How Does An Air Conditioner Work?

Air conditioners are a big part of our daily lives. They are found in many homes and almost all modern establishments in Australia.

But have you ever wondered how air conditioners work?

In this article, we’ll look at the parts of an air conditioner and the mechanisms involved for it to work.

Parts of a Refrigerator

To understand how the cooling process works, let’s first take a look at the key components of an air conditioner.

Evaporator Coil

Evaporator coils are located within the indoor unit of the air conditioner. They contain chilled liquid refrigerant and are responsible for directly cooling the air.

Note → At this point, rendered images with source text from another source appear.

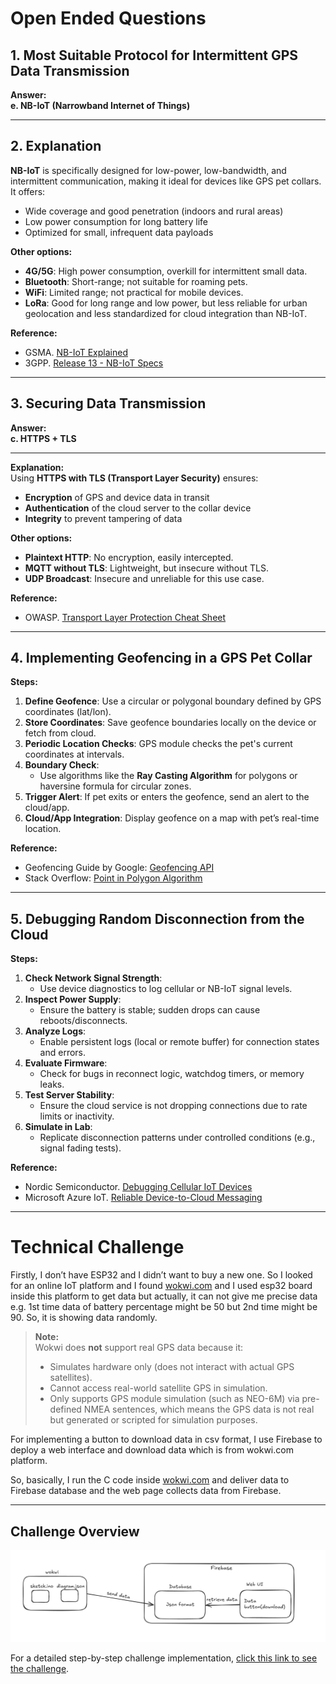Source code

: # Open Ended Questions

## 1. Most Suitable Protocol for Intermittent GPS Data Transmission

**Answer:**  
**e. NB-IoT (Narrowband Internet of Things)**

---

## 2. Explanation

**NB-IoT** is specifically designed for low-power, low-bandwidth, and intermittent communication, making it ideal for devices like GPS pet collars. It offers:

- Wide coverage and good penetration (indoors and rural areas)
- Low power consumption for long battery life
- Optimized for small, infrequent data payloads

**Other options:**

- **4G/5G**: High power consumption, overkill for intermittent small data.
- **Bluetooth**: Short-range; not suitable for roaming pets.
- **WiFi**: Limited range; not practical for mobile devices.
- **LoRa**: Good for long range and low power, but less reliable for urban geolocation and less standardized for cloud integration than NB-IoT.

**Reference:**
- GSMA. [NB-IoT Explained](https://www.gsma.com/iot/narrow-band-internet-of-things-nb-iot/)
- 3GPP. [Release 13 - NB-IoT Specs](https://www.3gpp.org/release-13)

---

## 3. Securing Data Transmission

**Answer:**  
**c. HTTPS + TLS**

---

**Explanation:**  
Using **HTTPS with TLS (Transport Layer Security)** ensures:

- **Encryption** of GPS and device data in transit
- **Authentication** of the cloud server to the collar device
- **Integrity** to prevent tampering of data

**Other options:**

- **Plaintext HTTP**: No encryption, easily intercepted.
- **MQTT without TLS**: Lightweight, but insecure without TLS.
- **UDP Broadcast**: Insecure and unreliable for this use case.

**Reference:**
- OWASP. [Transport Layer Protection Cheat Sheet](https://cheatsheetseries.owasp.org/cheatsheets/Transport_Layer_Protection_Cheat_Sheet.html)

---

## 4. Implementing Geofencing in a GPS Pet Collar

**Steps:**

1. **Define Geofence**: Use a circular or polygonal boundary defined by GPS coordinates (lat/lon).
2. **Store Coordinates**: Save geofence boundaries locally on the device or fetch from cloud.
3. **Periodic Location Checks**: GPS module checks the pet's current coordinates at intervals.
4. **Boundary Check**:
   - Use algorithms like the **Ray Casting Algorithm** for polygons or haversine formula for circular zones.
5. **Trigger Alert**: If pet exits or enters the geofence, send an alert to the cloud/app.
6. **Cloud/App Integration**: Display geofence on a map with pet’s real-time location.

**Reference:**
- Geofencing Guide by Google: [Geofencing API](https://developer.android.com/training/location/geofencing)
- Stack Overflow: [Point in Polygon Algorithm](https://stackoverflow.com/questions/217578)

---

## 5. Debugging Random Disconnection from the Cloud

**Steps:**

1. **Check Network Signal Strength**:
   - Use device diagnostics to log cellular or NB-IoT signal levels.
2. **Inspect Power Supply**:
   - Ensure the battery is stable; sudden drops can cause reboots/disconnects.
3. **Analyze Logs**:
   - Enable persistent logs (local or remote buffer) for connection states and errors.
4. **Evaluate Firmware**:
   - Check for bugs in reconnect logic, watchdog timers, or memory leaks.
5. **Test Server Stability**:
   - Ensure the cloud service is not dropping connections due to rate limits or inactivity.
6. **Simulate in Lab**:
   - Replicate disconnection patterns under controlled conditions (e.g., signal fading tests).

**Reference:**
- Nordic Semiconductor. [Debugging Cellular IoT Devices](https://www.nordicsemi.com/Products/Low-power-cellular-IoT/nRF9160)
- Microsoft Azure IoT. [Reliable Device-to-Cloud Messaging](https://learn.microsoft.com/en-us/azure/iot-hub/iot-hub-devguide-messaging)

---

# Technical Challenge

Firstly, I don’t have ESP32 and I didn’t want to buy a new one. So I looked for an online IoT platform and I found [wokwi.com](http://wokwi.com) and I used esp32 board inside this platform to get data but actually, it can not give me precise data e.g. 1st time data of battery percentage might be 50 but 2nd time might be 90. So, it is showing data randomly.
> **Note:**  
> Wokwi does **not** support real GPS data because it:
> - Simulates hardware only (does not interact with actual GPS satellites).
> - Cannot access real-world satellite GPS in simulation.
> - Only supports GPS module simulation (such as NEO-6M) via pre-defined NMEA sentences, which means the GPS data is not real but generated or scripted for simulation purposes.

For implementing a button to download data in csv format, I use Firebase to deploy a web interface and download data which is from wokwi.com platform.

So, basically, I run the C code inside [wokwi.com](http://wokwi.com) and deliver data to Firebase database and the web page collects data from Firebase.

---

## Challenge Overview

![Overview](/Technical%20Challenge/screenshots/overview.png)

For a detailed step-by-step challenge implementation, [click this link to see the challenge](/Technical%20Challenge/README.MD).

As the refrigerant passes through the evaporator coil it absorbs heat, which evaporates this liquid into gas.


As the name suggests, a compressor compresses air which increases the pressure. It is usually located on the condenser unit, the part of the air conditioner that is placed outdoors.

Modern compressors use a spiral-type compressor known to be space-efficient and quiet.

Condenser Coil

A condenser coil is located in the condenser unit and is responsible for converting gas refrigerant back to liquid.

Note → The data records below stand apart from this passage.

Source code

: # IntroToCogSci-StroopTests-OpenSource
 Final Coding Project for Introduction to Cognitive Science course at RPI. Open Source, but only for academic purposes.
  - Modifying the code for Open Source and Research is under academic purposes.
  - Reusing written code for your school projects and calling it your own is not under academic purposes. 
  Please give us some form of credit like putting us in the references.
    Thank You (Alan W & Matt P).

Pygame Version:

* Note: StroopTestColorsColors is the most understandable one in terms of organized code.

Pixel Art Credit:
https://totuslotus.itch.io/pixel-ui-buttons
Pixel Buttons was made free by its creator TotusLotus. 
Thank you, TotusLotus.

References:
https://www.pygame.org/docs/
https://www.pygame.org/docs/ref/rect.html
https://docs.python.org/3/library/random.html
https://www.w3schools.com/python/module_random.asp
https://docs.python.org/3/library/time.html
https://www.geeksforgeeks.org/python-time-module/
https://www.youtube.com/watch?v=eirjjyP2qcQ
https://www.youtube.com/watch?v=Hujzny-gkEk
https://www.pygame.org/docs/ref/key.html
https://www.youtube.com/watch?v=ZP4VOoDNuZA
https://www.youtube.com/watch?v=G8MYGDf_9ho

As the refrigerant in a gas state passes through the condenser coil, it cools it down by letting heat escape with the help of a chill fan.

Expansion Valve

The expansion valve restricts the flow of the refrigerant, which has the benefit of reducing its pressure and also cooling the refrigerant.

It is usually located in the indoor unit of the air conditioner.

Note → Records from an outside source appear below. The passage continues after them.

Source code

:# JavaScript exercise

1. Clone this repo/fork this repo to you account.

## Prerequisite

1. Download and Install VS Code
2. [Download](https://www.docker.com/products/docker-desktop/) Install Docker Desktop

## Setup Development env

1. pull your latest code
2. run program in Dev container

The refrigerant is a chemical compound usually in a liquid or gas state. It is the liquid that flows through the coils which are directly responsible for the heat exchange process.

How an Air Conditioner Works

The basic principle of an air conditioner is to cool the air in a room. It also reduces humidity by removing moisture in the air.

The AC system does this by keeping the evaporator coil inside the room colder than the room temperature and the condenser coil outside the room hotter than the surroundings.

To explain this in detail, let’s follow the flow of the refrigerant.

  • When an air conditioner is switched on and the fan starts to spin, warm air is drawn in from the room.
  • This warm air is chilled as it travels over the evaporator coil containing cold refrigerant, before being blown back into the room as cold air.
  • In the previous step, the refrigerant liquid which has absorbed the heat from the air is now converted to gas. This gas then passes through a tube in the wall that is connected to the outdoor compressor.
  • The refrigerant fills the spaces of the compressor’s piston which compresses the cold refrigerant gas. As the pressure increases in the compressor, the temperature also increases.
  • The compressed gas is then sent to the condenser coil to release the heat which also converts the refrigerant back into its liquid state.
  • This releasing of heat is made easier thanks to a large fan near the condenser that extracts the hot air, blowing it into the outer surroundings.
  • As mentioned, when the refrigerant loses heat, it condenses and converts back to liquid. However, this cooled refrigerant is still not cold enough yet, so the refrigerant passes through an expansion valve.
  • The expansion valve restricts the liquid refrigerant’s flow, therefore, reducing pressure and heat at the same time resulting in a colder refrigerant.
  • This chilled liquid refrigerant is then sent back to the evaporator coil in the indoor unit through another tube in the wall. Then the cycle continues.